Friday, April 15, 2011

The Project from Hell

Unexpected phone call from the CFO.  Nice guy.  Tasked with the Project from Hell.  An Audit of one of our divisions in another state.  All of the auditors are brand spanking new, they know nothing about our industry or what we do.  Assigns a portion of it to me with a 48 hour deadline.

Office door closed.  Hunkered down, staring at my screens for 2 solid days, going cross-eyed from the Excel spreadsheets with only the color-coding of highlighted rows and columns to keep me from going completely crazy.  Searching for files in our system, opening related pdf docs, then running OCR text recognition to be able to mark up some of them.   Save As to a network folder so another can review the items and call with questions.  Endless email strings to get answers to questions that matter only to auditors.

Coworkers with a great sense of humor.  Large sign appears on my door:  DON’T EVEN THINK ABOUT KNOCKING ON MY DOOR – ESPECIALLY IF YOU ARE JUST HERE TO WHINE ABOUT SOMETHING.   Allison understands.   Laughter for others.   Nice.

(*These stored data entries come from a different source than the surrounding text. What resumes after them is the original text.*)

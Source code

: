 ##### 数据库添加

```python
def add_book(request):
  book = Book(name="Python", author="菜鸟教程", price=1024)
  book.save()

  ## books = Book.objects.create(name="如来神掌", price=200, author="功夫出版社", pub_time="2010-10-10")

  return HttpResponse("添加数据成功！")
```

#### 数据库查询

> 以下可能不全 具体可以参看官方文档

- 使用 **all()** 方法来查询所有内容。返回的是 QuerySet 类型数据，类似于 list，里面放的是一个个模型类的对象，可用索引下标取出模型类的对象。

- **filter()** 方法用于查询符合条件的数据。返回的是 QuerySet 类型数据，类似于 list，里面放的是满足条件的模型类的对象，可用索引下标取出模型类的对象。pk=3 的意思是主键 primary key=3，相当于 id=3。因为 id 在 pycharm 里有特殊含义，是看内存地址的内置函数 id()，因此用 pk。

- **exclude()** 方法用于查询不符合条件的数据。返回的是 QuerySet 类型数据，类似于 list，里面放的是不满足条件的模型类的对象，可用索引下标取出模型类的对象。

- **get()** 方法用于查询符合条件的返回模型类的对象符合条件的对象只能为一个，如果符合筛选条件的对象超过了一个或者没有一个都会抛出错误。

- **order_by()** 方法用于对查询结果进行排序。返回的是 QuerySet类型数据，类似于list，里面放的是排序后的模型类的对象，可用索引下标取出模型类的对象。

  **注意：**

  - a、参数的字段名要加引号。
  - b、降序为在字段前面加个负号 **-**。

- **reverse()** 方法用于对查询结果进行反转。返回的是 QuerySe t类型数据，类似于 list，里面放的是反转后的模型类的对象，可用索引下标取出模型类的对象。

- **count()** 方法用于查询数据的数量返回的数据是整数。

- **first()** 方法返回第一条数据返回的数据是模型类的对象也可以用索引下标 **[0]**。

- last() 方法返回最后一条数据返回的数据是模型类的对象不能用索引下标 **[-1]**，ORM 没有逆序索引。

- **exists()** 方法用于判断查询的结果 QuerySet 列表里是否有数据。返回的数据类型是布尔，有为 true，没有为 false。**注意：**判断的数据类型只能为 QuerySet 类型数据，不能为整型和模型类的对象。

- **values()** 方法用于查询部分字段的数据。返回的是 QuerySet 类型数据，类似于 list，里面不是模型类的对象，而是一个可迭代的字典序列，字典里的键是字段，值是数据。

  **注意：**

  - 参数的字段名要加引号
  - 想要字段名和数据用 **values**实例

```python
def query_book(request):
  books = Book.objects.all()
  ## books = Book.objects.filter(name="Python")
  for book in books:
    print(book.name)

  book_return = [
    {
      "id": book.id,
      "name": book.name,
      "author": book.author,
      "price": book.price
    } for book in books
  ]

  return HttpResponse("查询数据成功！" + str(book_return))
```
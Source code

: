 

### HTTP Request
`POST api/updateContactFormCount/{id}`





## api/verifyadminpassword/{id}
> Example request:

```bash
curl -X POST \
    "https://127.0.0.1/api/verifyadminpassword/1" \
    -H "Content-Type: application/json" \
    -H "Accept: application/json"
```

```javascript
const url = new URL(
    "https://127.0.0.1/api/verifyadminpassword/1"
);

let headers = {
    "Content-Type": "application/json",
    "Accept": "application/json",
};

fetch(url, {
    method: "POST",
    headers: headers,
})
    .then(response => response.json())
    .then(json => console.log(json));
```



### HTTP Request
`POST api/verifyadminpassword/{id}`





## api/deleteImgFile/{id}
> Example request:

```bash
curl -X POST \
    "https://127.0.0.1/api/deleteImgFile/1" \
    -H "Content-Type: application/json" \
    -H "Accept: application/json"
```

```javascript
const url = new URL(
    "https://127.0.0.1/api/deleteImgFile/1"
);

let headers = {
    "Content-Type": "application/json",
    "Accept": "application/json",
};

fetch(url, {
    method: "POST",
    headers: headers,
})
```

Compassion for the CFO.  Irritation with the unknown auditors who are just doing their jobs.  Frustration with internal staff whose errors cause hours of managerial time to explain or ask forgiveness for.  Desire to feel traction with the project.  Desire to be done with the project.

Day 4.  One last round of questions looking for new, different answers that don’t exist.   Big, heavy, audible sigh.   Talk to the boss for ideas and encouragement.  Take a break to have a meeting.  Unexpected wonderful outcome to the meeting.  Return to office to tackle audit tasks to find the requests have been rescinded.  I have unintentionally invoked and benefited from Dr. Kinneavy’s rule:  if you wait long enough the deadline will pass.

It was going to be okay all along, I just couldn't see it.  Big smile.  Happy face.  Life is good again.  Thank you God.  

Wednesday, April 6, 2011

Freedom

Recently I heard two foreign pastors speak at our church.  One was from Romania, the pastor of a large evangelical Christian church.  He spoke of the amazing ways in which God answered prayer to start their church, grow it in spite of an oppressive communist government, to topple that government and even to establish an accredited university.  You couldn’t miss the supernatural work of our Creator in that story.

The other was a young pastor of a small evangelical Christian church in Jerusalem.  He is a Palestinian Christian.  He spoke of persecution, and great faith in the face of it.  He talked of masked men of that country’s predominant religion that came to his door to kill his father, more than once, and how God protected them.  He has been beaten and threatened many times simply because of his Christian beliefs.  His church has to keep moving from one rented building to another because the ‘religious’ men vandalize the buildings where any Christians dare to gather in public.  At his church they used to keep water pots by the altar to put out the fires started by bombs tossed by those men.  He told of two young girls who were converted from the Muslim religion to Christ-followers, and how they went from unhappy lives to daily joy in the Lord.  They were so happy they shared their faith in Christ every day with the young children in their neighborhood.  They were killed in their beds because of it.

I have taken for granted the incredible freedom we have in this country to worship wherever and whenever we choose.  No one has tried to kill me for what I believe; the worse I have experienced is ridicule and that not often.  I go to church not even thinking of a firebomb attack.  It burdens my heart when I see any American freedoms jeopardized, whether by our own ignorant government or power-hungry people within it, or the truly wicked at heart who would see freedom squelched for their own reasons.   Blood was spilt over 200 years ago in this country so I could have this freedom, and blood is spilt every hour of every day in other countries by those trying to keep others from exercising it.

May we cherish our freedom, live it out, and fight to the death those who would try to steal it.